=== WORK REQUIRED ===
Write out exactly the lines of the entries below from the one holding "- [Luxon date" to the one holding "- Not yet fully", inclusive, and leave out all other lines.

=== RECORDS PROVIDED ===

------------------------------

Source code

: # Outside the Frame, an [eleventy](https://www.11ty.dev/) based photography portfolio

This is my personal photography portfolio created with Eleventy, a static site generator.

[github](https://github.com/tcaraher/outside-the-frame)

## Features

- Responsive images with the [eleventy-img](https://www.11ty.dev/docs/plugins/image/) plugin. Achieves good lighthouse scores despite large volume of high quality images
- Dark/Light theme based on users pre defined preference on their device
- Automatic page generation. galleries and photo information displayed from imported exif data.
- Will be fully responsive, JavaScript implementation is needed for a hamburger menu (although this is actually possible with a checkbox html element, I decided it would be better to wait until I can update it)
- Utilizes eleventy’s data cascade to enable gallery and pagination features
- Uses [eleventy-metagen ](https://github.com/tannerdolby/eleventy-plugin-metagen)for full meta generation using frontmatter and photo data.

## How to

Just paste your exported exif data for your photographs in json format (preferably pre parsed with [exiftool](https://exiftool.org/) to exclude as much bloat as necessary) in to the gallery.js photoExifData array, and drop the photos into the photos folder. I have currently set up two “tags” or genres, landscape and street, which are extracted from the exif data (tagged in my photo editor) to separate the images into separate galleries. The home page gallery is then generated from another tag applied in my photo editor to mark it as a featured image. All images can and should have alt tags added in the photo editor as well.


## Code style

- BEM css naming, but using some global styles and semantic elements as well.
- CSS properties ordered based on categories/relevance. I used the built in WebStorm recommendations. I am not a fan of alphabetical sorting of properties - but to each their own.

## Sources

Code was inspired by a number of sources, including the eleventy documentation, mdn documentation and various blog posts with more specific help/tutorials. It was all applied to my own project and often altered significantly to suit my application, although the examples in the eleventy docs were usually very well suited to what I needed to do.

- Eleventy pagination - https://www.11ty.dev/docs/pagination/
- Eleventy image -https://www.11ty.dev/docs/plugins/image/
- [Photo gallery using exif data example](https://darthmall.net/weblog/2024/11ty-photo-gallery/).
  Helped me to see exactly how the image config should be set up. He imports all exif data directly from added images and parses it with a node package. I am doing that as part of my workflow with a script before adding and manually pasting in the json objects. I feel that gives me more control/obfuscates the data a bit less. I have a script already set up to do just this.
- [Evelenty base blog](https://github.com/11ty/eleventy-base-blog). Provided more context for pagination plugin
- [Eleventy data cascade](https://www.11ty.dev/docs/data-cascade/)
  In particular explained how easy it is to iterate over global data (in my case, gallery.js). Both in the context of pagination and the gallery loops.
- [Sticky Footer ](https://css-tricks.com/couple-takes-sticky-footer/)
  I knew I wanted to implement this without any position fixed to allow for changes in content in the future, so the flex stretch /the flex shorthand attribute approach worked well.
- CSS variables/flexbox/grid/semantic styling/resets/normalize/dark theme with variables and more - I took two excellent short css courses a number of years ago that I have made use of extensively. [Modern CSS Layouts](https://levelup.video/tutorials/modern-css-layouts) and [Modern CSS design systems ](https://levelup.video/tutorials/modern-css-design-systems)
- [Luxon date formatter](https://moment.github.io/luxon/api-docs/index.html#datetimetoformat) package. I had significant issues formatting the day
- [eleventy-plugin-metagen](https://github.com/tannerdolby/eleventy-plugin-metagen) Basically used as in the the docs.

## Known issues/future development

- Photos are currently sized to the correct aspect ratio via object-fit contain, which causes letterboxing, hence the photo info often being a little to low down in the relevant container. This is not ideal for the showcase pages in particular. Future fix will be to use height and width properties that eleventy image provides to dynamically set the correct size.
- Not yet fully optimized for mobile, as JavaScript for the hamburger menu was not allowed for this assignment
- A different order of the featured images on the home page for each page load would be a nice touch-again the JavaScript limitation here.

------------------------------

=== ANSWER SECTION ===
- [Luxon date formatter](https://moment.github.io/luxon/api-docs/index.html#datetimetoformat) package. I had significant issues formatting the day
- [eleventy-plugin-metagen](https://github.com/tannerdolby/eleventy-plugin-metagen) Basically used as in the the docs.

## Known issues/future development

- Photos are currently sized to the correct aspect ratio via object-fit contain, which causes letterboxing, hence the photo info often being a little to low down in the relevant container. This is not ideal for the showcase pages in particular. Future fix will be to use height and width properties that eleventy image provides to dynamically set the correct size.
- Not yet fully optimized for mobile, as JavaScript for the hamburger menu was not allowed for this assignment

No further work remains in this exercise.